I\'ve written a multitprocess application in VC++ and tried to execute it with command line arguments with the system command from MATLAB. It runs, but only on one core ---
you have to execute in MATLAB command-line:
setenv OMP_NUM_THREADS 4
if you want to use 4 threads.
Run the command outside of Matlab and see how many cores its using. There should be no difference running it from within Matlab because its just a call down to the operating system. IE. equivalent from running on command line.
EDIT
Ok odd, what do you get when you call feature('NumCores')
? What version of Matlab are you using?
Does it help to enable this?
The question is how Matlab is affecting your app's behavior, since it's a separate process. I suspect Matlab is modifying environment variables in a manner that affects OMP, maybe because it uses OMP internally, and the process you are spawning from Matlab is inheriting this modified environment.

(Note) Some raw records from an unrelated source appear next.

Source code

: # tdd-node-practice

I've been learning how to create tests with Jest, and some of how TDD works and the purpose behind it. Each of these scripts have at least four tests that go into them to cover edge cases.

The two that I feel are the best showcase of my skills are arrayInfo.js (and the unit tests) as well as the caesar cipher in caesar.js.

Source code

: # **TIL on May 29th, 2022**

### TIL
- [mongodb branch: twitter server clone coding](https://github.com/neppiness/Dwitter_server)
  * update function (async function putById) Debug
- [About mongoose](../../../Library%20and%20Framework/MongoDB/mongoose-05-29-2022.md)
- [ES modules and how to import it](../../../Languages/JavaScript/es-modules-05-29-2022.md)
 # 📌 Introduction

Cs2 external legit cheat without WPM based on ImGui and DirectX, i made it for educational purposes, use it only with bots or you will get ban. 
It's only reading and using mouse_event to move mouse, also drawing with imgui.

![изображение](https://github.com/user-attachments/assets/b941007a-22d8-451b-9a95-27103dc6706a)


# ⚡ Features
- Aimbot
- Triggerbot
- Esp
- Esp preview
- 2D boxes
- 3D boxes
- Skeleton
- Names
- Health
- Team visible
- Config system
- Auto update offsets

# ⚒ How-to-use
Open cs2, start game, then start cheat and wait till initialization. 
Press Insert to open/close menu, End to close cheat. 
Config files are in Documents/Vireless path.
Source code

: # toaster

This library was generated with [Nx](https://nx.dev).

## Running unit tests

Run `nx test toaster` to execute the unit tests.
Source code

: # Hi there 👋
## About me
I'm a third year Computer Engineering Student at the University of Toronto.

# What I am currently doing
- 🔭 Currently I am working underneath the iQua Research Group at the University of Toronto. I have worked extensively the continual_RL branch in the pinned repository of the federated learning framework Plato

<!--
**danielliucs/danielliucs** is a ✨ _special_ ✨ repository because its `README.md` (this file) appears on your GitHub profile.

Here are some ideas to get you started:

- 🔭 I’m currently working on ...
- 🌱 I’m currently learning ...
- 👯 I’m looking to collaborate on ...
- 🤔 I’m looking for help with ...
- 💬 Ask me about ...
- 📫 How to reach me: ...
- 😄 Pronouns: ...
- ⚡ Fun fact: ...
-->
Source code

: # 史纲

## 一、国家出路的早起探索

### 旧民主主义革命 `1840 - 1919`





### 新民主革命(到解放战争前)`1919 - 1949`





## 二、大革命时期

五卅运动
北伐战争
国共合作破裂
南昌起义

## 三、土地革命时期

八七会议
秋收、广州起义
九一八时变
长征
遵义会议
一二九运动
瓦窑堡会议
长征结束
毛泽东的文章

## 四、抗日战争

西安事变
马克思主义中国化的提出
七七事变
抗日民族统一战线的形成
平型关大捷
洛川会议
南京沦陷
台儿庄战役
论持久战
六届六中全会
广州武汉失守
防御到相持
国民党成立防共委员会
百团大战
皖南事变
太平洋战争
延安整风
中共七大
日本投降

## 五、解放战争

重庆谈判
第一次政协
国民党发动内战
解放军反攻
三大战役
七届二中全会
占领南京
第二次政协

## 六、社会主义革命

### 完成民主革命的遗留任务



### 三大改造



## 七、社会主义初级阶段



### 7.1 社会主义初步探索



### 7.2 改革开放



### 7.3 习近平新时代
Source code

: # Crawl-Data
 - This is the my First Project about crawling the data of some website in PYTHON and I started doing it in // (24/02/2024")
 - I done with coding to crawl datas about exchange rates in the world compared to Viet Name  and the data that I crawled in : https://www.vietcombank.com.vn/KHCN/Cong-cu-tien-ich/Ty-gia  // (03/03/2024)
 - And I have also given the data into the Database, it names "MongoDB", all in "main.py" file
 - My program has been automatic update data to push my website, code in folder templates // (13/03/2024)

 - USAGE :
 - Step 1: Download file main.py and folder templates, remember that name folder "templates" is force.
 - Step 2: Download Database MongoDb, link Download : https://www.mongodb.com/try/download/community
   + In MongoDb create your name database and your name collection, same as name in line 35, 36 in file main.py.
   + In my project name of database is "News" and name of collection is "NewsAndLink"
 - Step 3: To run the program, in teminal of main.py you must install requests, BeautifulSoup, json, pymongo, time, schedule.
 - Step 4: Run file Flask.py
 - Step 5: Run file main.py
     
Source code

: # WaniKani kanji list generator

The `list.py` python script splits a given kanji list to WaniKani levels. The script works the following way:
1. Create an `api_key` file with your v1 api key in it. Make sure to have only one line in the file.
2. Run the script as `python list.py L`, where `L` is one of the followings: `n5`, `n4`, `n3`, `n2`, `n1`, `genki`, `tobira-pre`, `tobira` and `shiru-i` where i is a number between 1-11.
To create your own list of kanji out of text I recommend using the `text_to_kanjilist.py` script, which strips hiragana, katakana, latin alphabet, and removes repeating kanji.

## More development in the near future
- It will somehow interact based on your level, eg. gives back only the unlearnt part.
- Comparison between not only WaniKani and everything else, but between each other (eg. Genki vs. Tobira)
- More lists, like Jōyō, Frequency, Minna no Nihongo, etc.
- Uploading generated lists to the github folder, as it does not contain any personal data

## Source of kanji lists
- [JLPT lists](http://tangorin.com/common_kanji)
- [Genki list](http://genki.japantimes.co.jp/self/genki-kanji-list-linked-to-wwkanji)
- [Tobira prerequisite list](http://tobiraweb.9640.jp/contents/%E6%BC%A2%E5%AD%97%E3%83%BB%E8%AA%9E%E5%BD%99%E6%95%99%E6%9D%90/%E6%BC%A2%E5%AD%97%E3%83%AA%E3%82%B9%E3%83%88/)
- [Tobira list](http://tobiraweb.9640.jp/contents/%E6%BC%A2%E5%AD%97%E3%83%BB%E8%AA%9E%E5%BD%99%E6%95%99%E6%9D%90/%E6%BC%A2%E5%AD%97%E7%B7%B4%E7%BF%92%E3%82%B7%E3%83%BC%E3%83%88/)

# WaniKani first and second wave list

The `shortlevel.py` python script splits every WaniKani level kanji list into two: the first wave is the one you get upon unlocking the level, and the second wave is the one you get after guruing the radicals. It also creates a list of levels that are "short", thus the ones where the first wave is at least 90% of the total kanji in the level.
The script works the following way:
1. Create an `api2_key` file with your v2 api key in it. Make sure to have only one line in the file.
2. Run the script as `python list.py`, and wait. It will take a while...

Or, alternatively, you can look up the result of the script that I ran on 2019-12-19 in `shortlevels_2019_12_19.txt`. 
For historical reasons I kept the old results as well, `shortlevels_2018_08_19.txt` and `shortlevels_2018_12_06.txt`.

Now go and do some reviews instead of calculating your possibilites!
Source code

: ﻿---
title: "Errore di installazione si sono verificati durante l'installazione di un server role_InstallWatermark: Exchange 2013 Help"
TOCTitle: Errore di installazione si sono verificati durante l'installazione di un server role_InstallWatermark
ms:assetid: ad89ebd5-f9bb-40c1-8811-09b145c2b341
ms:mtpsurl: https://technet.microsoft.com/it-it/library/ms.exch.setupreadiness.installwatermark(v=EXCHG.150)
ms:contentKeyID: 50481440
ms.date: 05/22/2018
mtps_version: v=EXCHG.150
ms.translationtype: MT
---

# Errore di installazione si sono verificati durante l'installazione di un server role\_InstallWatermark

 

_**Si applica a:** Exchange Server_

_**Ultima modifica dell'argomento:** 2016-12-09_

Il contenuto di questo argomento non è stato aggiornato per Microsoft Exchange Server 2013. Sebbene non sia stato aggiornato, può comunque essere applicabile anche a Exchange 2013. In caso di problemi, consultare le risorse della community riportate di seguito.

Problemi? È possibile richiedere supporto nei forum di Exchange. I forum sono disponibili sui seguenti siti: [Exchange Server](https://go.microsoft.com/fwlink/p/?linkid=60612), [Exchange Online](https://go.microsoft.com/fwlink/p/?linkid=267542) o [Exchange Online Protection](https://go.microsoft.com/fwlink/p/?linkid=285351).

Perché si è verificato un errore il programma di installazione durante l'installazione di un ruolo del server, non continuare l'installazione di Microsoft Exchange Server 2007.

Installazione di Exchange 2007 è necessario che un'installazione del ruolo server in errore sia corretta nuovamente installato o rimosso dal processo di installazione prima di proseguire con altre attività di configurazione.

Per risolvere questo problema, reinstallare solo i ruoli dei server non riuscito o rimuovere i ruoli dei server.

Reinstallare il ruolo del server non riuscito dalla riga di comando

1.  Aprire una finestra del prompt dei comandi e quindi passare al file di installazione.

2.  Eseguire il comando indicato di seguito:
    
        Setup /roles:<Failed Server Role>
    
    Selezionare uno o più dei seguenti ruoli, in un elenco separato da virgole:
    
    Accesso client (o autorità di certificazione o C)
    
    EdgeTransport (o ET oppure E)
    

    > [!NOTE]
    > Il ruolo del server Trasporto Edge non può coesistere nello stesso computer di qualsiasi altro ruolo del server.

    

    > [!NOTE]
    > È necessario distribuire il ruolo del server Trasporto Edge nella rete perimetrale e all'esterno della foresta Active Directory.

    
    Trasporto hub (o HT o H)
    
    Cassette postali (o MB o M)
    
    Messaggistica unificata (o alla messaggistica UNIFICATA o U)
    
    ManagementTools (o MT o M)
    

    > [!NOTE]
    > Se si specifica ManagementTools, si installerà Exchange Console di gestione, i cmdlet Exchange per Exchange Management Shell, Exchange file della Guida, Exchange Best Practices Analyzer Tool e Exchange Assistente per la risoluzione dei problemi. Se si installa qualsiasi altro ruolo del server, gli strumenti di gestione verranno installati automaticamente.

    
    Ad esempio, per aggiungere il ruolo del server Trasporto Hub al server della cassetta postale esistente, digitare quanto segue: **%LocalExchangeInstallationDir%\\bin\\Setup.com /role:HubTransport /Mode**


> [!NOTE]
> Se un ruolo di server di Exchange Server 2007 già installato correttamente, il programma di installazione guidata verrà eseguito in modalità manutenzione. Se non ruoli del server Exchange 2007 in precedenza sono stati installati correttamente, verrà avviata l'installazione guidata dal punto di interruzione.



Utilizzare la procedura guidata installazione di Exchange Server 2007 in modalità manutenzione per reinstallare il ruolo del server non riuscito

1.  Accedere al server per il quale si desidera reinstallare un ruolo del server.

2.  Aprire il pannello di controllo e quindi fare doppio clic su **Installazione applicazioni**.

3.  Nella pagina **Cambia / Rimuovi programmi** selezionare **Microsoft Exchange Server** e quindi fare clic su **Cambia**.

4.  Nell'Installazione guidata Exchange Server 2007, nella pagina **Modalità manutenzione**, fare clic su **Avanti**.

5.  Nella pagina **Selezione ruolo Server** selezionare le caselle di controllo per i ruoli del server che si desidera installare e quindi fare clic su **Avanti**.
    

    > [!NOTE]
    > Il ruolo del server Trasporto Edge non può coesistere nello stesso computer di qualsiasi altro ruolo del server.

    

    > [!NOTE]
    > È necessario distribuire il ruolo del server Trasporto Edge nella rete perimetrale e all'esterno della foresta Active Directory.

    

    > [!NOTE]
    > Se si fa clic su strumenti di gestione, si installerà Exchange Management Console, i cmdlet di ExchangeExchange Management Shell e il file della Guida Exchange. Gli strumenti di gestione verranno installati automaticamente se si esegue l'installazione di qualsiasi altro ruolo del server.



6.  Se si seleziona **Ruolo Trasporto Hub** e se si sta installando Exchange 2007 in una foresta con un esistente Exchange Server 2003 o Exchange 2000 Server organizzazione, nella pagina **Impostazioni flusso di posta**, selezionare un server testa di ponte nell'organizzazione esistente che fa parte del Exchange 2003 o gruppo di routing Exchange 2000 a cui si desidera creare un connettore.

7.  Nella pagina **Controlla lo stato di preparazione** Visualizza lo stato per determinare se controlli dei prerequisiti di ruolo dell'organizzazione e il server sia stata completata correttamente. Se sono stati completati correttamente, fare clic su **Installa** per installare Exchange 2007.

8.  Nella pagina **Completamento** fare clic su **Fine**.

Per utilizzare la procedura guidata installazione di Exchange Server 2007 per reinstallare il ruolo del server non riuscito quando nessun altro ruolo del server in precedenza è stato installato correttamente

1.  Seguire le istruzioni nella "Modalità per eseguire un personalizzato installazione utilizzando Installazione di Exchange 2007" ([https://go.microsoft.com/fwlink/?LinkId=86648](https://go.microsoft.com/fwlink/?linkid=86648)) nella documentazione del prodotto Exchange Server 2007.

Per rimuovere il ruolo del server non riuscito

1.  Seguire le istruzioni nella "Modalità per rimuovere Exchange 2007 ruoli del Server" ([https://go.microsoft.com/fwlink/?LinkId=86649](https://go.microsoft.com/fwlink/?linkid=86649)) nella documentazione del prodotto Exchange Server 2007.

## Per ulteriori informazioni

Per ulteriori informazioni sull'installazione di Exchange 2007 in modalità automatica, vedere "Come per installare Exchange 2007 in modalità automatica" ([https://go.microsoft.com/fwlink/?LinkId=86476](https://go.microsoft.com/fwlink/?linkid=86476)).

Do a "set > plain.txt" from the command window where you're launching you app plain, and "system('set > from_matlab.txt')" from within Matlab, and diff the outputs. This will show you the differences in environment variables that Matlab is introducing. When I do this, this appears in the environment inherited from Matlab, but not in the plain command window's environment.
OMP_NUM_THREADS=1
That looks like an OpenMP setting related to the function calls in your question. I'll bet your spawned app is seeing that and respecting it.
I don't know why Matlab is setting it. But as a workaround, when you launch the app from Matlab, instead of calling it directly, call a wrapper .bat file that clears the OMP_NUM_THREADS environment variable, or sets it to a higher number.